Activity →
Nothing but the lines holding the string "Posts" should appear in the answer. Copy them from the entries.

** Opening Raw data block **

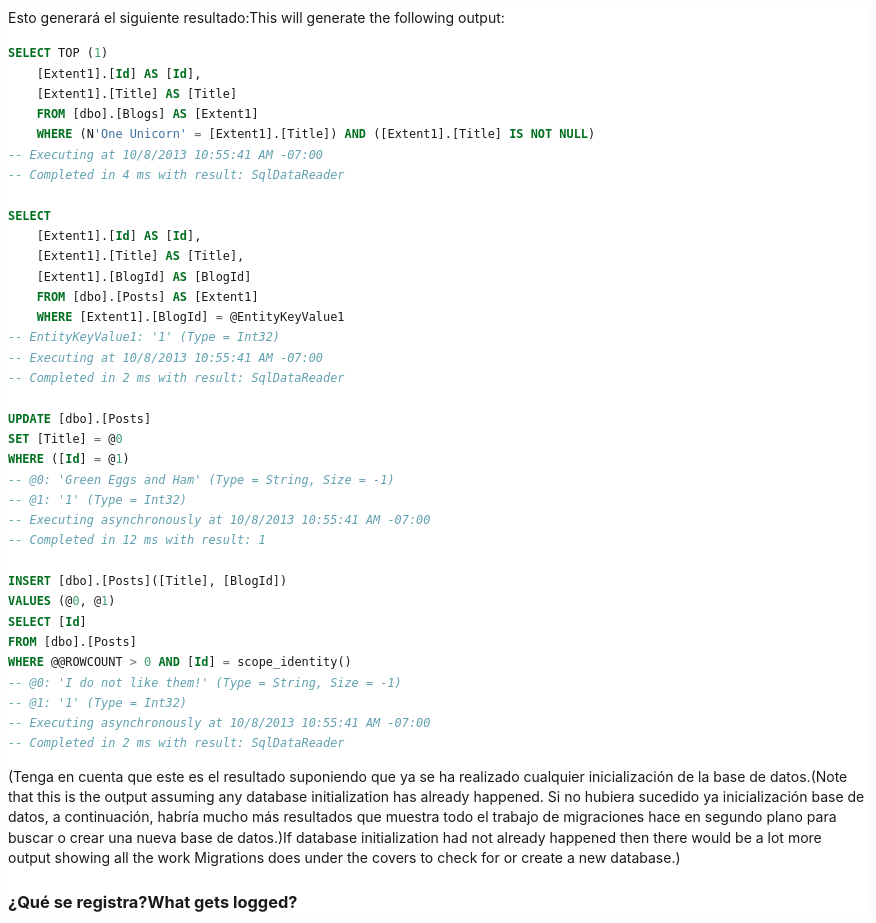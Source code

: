 <span data-ttu-id="e4f7b-120">Esto generará el siguiente resultado:</span><span class="sxs-lookup"><span data-stu-id="e4f7b-120">This will generate the following output:</span></span>  

``` SQL
SELECT TOP (1)
    [Extent1].[Id] AS [Id],
    [Extent1].[Title] AS [Title]
    FROM [dbo].[Blogs] AS [Extent1]
    WHERE (N'One Unicorn' = [Extent1].[Title]) AND ([Extent1].[Title] IS NOT NULL)
-- Executing at 10/8/2013 10:55:41 AM -07:00
-- Completed in 4 ms with result: SqlDataReader

SELECT
    [Extent1].[Id] AS [Id],
    [Extent1].[Title] AS [Title],
    [Extent1].[BlogId] AS [BlogId]
    FROM [dbo].[Posts] AS [Extent1]
    WHERE [Extent1].[BlogId] = @EntityKeyValue1
-- EntityKeyValue1: '1' (Type = Int32)
-- Executing at 10/8/2013 10:55:41 AM -07:00
-- Completed in 2 ms with result: SqlDataReader

UPDATE [dbo].[Posts]
SET [Title] = @0
WHERE ([Id] = @1)
-- @0: 'Green Eggs and Ham' (Type = String, Size = -1)
-- @1: '1' (Type = Int32)
-- Executing asynchronously at 10/8/2013 10:55:41 AM -07:00
-- Completed in 12 ms with result: 1

INSERT [dbo].[Posts]([Title], [BlogId])
VALUES (@0, @1)
SELECT [Id]
FROM [dbo].[Posts]
WHERE @@ROWCOUNT > 0 AND [Id] = scope_identity()
-- @0: 'I do not like them!' (Type = String, Size = -1)
-- @1: '1' (Type = Int32)
-- Executing asynchronously at 10/8/2013 10:55:41 AM -07:00
-- Completed in 2 ms with result: SqlDataReader
```  

<span data-ttu-id="e4f7b-121">(Tenga en cuenta que este es el resultado suponiendo que ya se ha realizado cualquier inicialización de la base de datos.</span><span class="sxs-lookup"><span data-stu-id="e4f7b-121">(Note that this is the output assuming any database initialization has already happened.</span></span> <span data-ttu-id="e4f7b-122">Si no hubiera sucedido ya inicialización base de datos, a continuación, habría mucho más resultados que muestra todo el trabajo de migraciones hace en segundo plano para buscar o crear una nueva base de datos.)</span><span class="sxs-lookup"><span data-stu-id="e4f7b-122">If database initialization had not already happened then there would be a lot more output showing all the work Migrations does under the covers to check for or create a new database.)</span></span>  

### <a name="what-gets-logged"></a><span data-ttu-id="e4f7b-123">¿Qué se registra?</span><span class="sxs-lookup"><span data-stu-id="e4f7b-123">What gets logged?</span></span>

** Closing Raw data block **

Your solution →
    FROM [dbo].[Posts] AS [Extent1]
UPDATE [dbo].[Posts]
INSERT [dbo].[Posts]([Title], [BlogId])
FROM [dbo].[Posts]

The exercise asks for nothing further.